INSTRUCTIONS TO FOLLOW: Among the lines below, restate word for word only those from the line with "5. For the purpose" through the line with "6. The penalties", with both end lines kept.

● ● ● ●

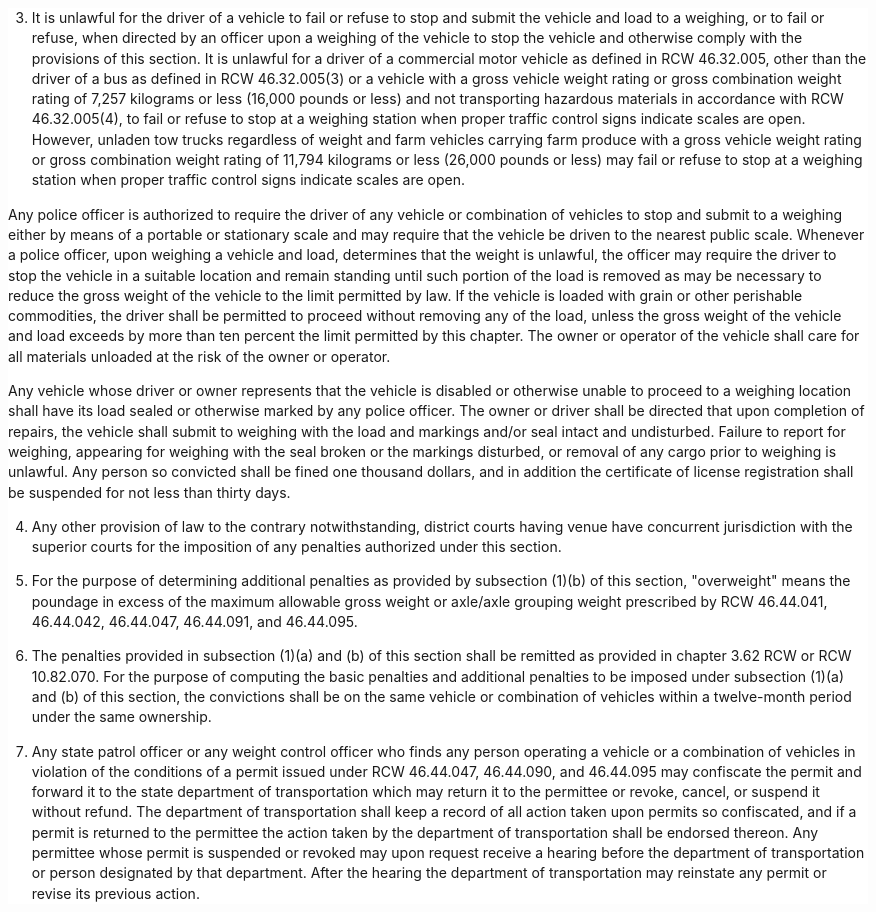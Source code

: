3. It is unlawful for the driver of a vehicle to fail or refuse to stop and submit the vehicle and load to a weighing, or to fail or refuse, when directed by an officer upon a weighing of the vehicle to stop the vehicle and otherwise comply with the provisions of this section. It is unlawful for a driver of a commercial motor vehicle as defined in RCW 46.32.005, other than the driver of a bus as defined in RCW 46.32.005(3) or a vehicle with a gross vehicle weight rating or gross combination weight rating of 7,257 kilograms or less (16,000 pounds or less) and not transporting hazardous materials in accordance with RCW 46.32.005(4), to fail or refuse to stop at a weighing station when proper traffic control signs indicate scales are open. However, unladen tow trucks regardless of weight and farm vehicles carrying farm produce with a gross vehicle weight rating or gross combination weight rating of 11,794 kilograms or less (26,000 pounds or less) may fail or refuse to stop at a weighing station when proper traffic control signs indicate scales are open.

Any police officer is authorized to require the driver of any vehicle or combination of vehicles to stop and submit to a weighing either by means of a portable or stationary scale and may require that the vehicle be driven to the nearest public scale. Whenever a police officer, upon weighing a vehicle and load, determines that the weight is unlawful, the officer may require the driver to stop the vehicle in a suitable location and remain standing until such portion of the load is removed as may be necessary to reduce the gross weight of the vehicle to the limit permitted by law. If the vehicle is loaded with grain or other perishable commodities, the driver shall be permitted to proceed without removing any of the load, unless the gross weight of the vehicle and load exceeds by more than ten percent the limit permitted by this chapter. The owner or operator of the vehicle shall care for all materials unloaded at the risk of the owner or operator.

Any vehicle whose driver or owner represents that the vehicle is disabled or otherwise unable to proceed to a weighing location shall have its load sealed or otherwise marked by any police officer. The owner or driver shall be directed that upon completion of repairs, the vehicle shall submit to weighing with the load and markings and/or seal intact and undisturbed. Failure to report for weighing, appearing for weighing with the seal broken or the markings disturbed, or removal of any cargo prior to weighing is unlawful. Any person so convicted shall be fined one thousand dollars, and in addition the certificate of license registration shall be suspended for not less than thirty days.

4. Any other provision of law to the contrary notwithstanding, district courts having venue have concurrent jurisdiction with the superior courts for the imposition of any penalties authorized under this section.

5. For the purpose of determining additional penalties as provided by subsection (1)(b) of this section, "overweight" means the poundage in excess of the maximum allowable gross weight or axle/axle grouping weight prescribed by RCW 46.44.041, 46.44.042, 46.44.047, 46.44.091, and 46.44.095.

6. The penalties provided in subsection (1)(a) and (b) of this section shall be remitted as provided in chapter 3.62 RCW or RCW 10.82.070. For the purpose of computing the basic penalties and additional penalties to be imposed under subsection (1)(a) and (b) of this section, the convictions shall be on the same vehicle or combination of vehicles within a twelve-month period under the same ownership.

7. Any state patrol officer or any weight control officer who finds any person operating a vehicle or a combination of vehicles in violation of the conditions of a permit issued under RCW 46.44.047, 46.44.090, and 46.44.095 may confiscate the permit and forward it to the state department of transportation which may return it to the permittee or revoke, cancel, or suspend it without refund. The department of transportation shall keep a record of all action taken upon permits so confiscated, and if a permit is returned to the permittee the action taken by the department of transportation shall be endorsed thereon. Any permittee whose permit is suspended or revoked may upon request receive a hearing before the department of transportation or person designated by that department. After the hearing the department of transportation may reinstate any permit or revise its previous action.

● ● ● ●

ANSWER SPACE:
5. For the purpose of determining additional penalties as provided by subsection (1)(b) of this section, "overweight" means the poundage in excess of the maximum allowable gross weight or axle/axle grouping weight prescribed by RCW 46.44.041, 46.44.042, 46.44.047, 46.44.091, and 46.44.095.

6. The penalties provided in subsection (1)(a) and (b) of this section shall be remitted as provided in chapter 3.62 RCW or RCW 10.82.070. For the purpose of computing the basic penalties and additional penalties to be imposed under subsection (1)(a) and (b) of this section, the convictions shall be on the same vehicle or combination of vehicles within a twelve-month period under the same ownership.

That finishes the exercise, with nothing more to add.